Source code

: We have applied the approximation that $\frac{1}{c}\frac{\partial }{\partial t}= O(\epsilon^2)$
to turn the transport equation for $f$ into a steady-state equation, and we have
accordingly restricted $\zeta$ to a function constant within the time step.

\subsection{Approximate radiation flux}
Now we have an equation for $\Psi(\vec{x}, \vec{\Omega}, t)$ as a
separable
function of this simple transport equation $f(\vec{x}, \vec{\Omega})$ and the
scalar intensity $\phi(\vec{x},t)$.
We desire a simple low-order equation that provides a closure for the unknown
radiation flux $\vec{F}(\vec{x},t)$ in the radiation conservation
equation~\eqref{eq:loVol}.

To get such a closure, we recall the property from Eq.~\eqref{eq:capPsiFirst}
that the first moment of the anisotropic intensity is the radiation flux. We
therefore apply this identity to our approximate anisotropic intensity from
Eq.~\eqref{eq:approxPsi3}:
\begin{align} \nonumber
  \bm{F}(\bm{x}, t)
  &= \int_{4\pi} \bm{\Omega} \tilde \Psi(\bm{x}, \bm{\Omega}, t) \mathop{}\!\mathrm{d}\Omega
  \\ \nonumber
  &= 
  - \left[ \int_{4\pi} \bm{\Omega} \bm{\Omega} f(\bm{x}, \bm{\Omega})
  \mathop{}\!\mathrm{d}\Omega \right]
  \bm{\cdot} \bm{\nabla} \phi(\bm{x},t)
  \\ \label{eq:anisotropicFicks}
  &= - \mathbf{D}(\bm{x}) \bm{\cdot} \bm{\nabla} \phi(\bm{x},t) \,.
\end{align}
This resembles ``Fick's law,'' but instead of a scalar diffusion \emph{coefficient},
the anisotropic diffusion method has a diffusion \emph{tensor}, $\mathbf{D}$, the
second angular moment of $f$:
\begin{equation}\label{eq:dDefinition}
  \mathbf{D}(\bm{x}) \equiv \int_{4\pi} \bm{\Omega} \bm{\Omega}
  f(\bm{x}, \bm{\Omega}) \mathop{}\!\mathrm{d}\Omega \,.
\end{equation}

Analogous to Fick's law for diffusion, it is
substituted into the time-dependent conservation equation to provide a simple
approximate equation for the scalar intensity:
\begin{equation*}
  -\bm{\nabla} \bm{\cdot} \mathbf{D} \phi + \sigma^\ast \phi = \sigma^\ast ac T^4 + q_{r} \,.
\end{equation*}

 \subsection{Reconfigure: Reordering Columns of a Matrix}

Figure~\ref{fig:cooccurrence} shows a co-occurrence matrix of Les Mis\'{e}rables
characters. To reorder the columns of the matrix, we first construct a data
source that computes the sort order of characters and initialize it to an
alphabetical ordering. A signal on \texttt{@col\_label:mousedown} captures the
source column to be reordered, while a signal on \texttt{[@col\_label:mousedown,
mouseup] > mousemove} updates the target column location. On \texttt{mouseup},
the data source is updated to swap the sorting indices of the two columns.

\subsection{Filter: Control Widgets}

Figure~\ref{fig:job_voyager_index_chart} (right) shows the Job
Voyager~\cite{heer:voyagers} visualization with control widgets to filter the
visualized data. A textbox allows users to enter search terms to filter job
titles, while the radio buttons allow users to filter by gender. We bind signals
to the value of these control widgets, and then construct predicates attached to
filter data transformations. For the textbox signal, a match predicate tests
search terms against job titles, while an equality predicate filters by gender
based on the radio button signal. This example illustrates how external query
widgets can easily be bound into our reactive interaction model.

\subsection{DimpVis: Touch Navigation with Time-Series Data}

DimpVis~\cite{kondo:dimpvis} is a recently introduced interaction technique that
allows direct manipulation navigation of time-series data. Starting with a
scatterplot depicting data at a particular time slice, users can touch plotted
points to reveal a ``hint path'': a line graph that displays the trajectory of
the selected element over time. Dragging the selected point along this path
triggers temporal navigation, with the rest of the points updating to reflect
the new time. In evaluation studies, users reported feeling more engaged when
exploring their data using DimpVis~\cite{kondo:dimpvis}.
——————
> **The task**: Send back the whole listing, exactly as written.

> **Answer for this exercise**:
Source code

: We have applied the approximation that $\frac{1}{c}\frac{\partial }{\partial t}= O(\epsilon^2)$
to turn the transport equation for $f$ into a steady-state equation, and we have
accordingly restricted $\zeta$ to a function constant within the time step.

\subsection{Approximate radiation flux}
Now we have an equation for $\Psi(\vec{x}, \vec{\Omega}, t)$ as a
separable
function of this simple transport equation $f(\vec{x}, \vec{\Omega})$ and the
scalar intensity $\phi(\vec{x},t)$.
We desire a simple low-order equation that provides a closure for the unknown
radiation flux $\vec{F}(\vec{x},t)$ in the radiation conservation
equation~\eqref{eq:loVol}.

To get such a closure, we recall the property from Eq.~\eqref{eq:capPsiFirst}
that the first moment of the anisotropic intensity is the radiation flux. We
therefore apply this identity to our approximate anisotropic intensity from
Eq.~\eqref{eq:approxPsi3}:
\begin{align} \nonumber
  \bm{F}(\bm{x}, t)
  &= \int_{4\pi} \bm{\Omega} \tilde \Psi(\bm{x}, \bm{\Omega}, t) \mathop{}\!\mathrm{d}\Omega
  \\ \nonumber
  &= 
  - \left[ \int_{4\pi} \bm{\Omega} \bm{\Omega} f(\bm{x}, \bm{\Omega})
  \mathop{}\!\mathrm{d}\Omega \right]
  \bm{\cdot} \bm{\nabla} \phi(\bm{x},t)
  \\ \label{eq:anisotropicFicks}
  &= - \mathbf{D}(\bm{x}) \bm{\cdot} \bm{\nabla} \phi(\bm{x},t) \,.
\end{align}
This resembles ``Fick's law,'' but instead of a scalar diffusion \emph{coefficient},
the anisotropic diffusion method has a diffusion \emph{tensor}, $\mathbf{D}$, the
second angular moment of $f$:
\begin{equation}\label{eq:dDefinition}
  \mathbf{D}(\bm{x}) \equiv \int_{4\pi} \bm{\Omega} \bm{\Omega}
  f(\bm{x}, \bm{\Omega}) \mathop{}\!\mathrm{d}\Omega \,.
\end{equation}

Analogous to Fick's law for diffusion, it is
substituted into the time-dependent conservation equation to provide a simple
approximate equation for the scalar intensity:
\begin{equation*}
  -\bm{\nabla} \bm{\cdot} \mathbf{D} \phi + \sigma^\ast \phi = \sigma^\ast ac T^4 + q_{r} \,.
\end{equation*}

 \subsection{Reconfigure: Reordering Columns of a Matrix}

Figure~\ref{fig:cooccurrence} shows a co-occurrence matrix of Les Mis\'{e}rables
characters. To reorder the columns of the matrix, we first construct a data
source that computes the sort order of characters and initialize it to an
alphabetical ordering. A signal on \texttt{@col\_label:mousedown} captures the
source column to be reordered, while a signal on \texttt{[@col\_label:mousedown,
mouseup] > mousemove} updates the target column location. On \texttt{mouseup},
the data source is updated to swap the sorting indices of the two columns.

\subsection{Filter: Control Widgets}

Figure~\ref{fig:job_voyager_index_chart} (right) shows the Job
Voyager~\cite{heer:voyagers} visualization with control widgets to filter the
visualized data. A textbox allows users to enter search terms to filter job
titles, while the radio buttons allow users to filter by gender. We bind signals
to the value of these control widgets, and then construct predicates attached to
filter data transformations. For the textbox signal, a match predicate tests
search terms against job titles, while an equality predicate filters by gender
based on the radio button signal. This example illustrates how external query
widgets can easily be bound into our reactive interaction model.

\subsection{DimpVis: Touch Navigation with Time-Series Data}

DimpVis~\cite{kondo:dimpvis} is a recently introduced interaction technique that
allows direct manipulation navigation of time-series data. Starting with a
scatterplot depicting data at a particular time slice, users can touch plotted
points to reveal a ``hint path'': a line graph that displays the trajectory of
the selected element over time. Dragging the selected point along this path
triggers temporal navigation, with the rest of the points updating to reflect
the new time. In evaluation studies, users reported feeling more engaged when
exploring their data using DimpVis~\cite{kondo:dimpvis}.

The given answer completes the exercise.